# What is expected
Beginning at the line containing "level of the", restate each line of the listing below word for word until the last one has been given.

# Data section

*** Block opens ***

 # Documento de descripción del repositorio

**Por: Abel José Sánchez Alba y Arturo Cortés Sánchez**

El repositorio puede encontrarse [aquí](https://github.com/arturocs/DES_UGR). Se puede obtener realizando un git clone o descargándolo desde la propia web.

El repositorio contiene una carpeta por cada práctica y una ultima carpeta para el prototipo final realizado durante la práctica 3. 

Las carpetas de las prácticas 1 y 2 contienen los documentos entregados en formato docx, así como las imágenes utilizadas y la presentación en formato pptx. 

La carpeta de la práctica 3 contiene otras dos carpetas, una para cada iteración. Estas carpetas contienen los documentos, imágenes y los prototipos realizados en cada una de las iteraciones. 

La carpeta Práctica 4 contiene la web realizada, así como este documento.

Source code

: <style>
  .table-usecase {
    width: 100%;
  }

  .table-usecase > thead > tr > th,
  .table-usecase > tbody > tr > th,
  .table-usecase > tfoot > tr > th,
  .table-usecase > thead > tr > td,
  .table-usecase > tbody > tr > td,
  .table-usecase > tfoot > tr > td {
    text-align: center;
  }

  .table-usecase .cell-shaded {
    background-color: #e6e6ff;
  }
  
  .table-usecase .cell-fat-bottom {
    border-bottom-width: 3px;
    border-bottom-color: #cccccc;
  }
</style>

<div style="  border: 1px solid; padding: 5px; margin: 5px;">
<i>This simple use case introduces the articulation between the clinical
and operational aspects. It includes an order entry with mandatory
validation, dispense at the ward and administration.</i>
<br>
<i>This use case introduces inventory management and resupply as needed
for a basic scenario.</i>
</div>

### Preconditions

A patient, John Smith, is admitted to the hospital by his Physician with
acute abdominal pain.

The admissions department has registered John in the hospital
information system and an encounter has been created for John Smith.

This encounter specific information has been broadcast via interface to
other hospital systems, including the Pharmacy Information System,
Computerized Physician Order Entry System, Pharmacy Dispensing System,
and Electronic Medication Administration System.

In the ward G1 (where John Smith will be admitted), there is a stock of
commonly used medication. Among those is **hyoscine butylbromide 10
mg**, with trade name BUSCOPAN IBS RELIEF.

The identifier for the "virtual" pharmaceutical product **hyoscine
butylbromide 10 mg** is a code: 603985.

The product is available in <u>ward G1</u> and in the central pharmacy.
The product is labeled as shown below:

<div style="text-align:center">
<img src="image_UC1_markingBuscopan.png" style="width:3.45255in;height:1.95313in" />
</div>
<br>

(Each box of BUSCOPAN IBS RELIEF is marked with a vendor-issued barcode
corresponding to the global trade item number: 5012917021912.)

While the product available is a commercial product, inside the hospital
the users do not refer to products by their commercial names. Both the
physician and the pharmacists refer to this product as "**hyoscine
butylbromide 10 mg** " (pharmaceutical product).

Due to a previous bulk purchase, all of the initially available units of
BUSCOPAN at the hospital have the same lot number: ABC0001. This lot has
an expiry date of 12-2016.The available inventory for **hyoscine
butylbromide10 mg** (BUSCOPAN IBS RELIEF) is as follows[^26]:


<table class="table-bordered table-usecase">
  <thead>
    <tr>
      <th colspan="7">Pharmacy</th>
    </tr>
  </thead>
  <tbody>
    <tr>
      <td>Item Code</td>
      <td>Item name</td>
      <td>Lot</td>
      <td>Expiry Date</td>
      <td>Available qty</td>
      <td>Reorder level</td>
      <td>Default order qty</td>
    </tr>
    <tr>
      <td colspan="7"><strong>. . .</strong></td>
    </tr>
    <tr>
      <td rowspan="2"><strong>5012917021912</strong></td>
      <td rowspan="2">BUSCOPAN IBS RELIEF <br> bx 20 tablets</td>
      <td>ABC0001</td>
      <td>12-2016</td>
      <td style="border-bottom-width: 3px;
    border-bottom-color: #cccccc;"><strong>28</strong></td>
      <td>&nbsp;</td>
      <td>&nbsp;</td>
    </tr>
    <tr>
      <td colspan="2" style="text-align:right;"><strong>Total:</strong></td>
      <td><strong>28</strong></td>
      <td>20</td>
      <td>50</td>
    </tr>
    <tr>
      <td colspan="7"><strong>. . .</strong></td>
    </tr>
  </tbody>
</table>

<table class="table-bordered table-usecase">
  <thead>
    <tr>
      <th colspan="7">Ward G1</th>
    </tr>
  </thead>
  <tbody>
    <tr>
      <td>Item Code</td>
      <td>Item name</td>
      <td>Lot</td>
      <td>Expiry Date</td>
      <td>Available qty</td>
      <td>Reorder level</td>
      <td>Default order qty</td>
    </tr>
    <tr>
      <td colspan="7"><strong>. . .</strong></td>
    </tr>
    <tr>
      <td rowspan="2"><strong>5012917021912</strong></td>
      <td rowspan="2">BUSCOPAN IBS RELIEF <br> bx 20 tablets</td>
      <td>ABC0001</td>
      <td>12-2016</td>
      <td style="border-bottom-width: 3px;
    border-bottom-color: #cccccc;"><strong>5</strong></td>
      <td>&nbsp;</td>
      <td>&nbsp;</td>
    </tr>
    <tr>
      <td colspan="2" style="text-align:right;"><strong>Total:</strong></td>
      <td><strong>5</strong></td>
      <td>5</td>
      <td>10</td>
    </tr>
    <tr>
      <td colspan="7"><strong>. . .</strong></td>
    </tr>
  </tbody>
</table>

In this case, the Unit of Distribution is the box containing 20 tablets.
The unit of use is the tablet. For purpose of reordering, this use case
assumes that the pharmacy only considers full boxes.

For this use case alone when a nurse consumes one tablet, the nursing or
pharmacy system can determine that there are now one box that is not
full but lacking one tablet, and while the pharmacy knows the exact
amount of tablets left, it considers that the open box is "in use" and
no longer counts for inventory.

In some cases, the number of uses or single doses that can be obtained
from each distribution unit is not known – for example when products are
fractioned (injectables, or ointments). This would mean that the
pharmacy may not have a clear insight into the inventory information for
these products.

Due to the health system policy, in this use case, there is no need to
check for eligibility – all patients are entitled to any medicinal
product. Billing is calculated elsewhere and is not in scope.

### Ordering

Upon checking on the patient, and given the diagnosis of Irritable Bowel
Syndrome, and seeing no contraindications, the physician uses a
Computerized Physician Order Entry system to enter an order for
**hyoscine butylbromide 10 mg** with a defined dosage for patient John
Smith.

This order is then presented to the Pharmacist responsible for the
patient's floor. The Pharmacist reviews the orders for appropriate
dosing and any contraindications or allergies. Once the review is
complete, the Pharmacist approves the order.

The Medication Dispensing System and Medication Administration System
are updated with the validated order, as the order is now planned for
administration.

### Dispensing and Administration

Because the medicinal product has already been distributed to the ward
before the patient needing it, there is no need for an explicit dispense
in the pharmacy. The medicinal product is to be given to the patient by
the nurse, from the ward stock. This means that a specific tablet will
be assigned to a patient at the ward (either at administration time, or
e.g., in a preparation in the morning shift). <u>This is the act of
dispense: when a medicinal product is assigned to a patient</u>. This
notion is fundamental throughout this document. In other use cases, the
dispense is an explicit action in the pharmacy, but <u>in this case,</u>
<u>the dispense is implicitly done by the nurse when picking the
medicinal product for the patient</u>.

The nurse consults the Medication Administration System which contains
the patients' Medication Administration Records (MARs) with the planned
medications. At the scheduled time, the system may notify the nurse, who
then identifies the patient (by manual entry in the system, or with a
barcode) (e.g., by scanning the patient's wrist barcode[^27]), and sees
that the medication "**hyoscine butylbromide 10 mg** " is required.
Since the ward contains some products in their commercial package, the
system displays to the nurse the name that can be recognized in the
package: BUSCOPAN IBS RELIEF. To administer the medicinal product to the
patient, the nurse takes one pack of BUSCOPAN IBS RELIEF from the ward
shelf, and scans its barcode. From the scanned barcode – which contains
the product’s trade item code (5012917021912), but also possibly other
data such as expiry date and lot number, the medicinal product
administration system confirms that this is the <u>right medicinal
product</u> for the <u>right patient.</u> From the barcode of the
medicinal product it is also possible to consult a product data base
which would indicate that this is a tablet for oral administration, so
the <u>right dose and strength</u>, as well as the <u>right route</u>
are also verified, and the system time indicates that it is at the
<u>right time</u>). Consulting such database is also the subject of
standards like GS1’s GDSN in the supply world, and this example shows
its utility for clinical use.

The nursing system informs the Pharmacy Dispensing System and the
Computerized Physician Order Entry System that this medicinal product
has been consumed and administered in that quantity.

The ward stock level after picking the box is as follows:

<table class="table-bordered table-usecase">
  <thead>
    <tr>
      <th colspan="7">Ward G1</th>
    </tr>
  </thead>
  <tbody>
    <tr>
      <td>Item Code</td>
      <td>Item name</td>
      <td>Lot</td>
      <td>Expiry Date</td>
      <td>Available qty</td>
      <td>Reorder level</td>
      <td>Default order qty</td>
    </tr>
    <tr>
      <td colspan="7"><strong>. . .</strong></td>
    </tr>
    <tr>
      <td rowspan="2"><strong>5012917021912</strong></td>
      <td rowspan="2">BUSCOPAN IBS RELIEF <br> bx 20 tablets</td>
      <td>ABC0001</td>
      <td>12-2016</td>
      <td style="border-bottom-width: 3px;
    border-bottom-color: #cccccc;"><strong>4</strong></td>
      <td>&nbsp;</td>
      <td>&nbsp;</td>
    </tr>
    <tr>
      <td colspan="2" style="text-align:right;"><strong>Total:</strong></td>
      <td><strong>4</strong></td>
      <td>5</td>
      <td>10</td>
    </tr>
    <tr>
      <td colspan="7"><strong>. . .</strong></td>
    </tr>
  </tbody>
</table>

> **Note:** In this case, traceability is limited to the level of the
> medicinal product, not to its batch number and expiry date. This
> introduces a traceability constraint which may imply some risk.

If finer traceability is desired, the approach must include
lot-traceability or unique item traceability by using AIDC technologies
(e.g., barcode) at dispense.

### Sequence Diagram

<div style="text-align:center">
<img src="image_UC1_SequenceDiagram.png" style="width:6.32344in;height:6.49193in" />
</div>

*** Block closes ***

# Answer to this exercise
> **Note:** In this case, traceability is limited to the level of the
> medicinal product, not to its batch number and expiry date. This
> introduces a traceability constraint which may imply some risk.

If finer traceability is desired, the approach must include
lot-traceability or unique item traceability by using AIDC technologies
(e.g., barcode) at dispense.

### Sequence Diagram

<div style="text-align:center">
<img src="image_UC1_SequenceDiagram.png" style="width:6.32344in;height:6.49193in" />
</div>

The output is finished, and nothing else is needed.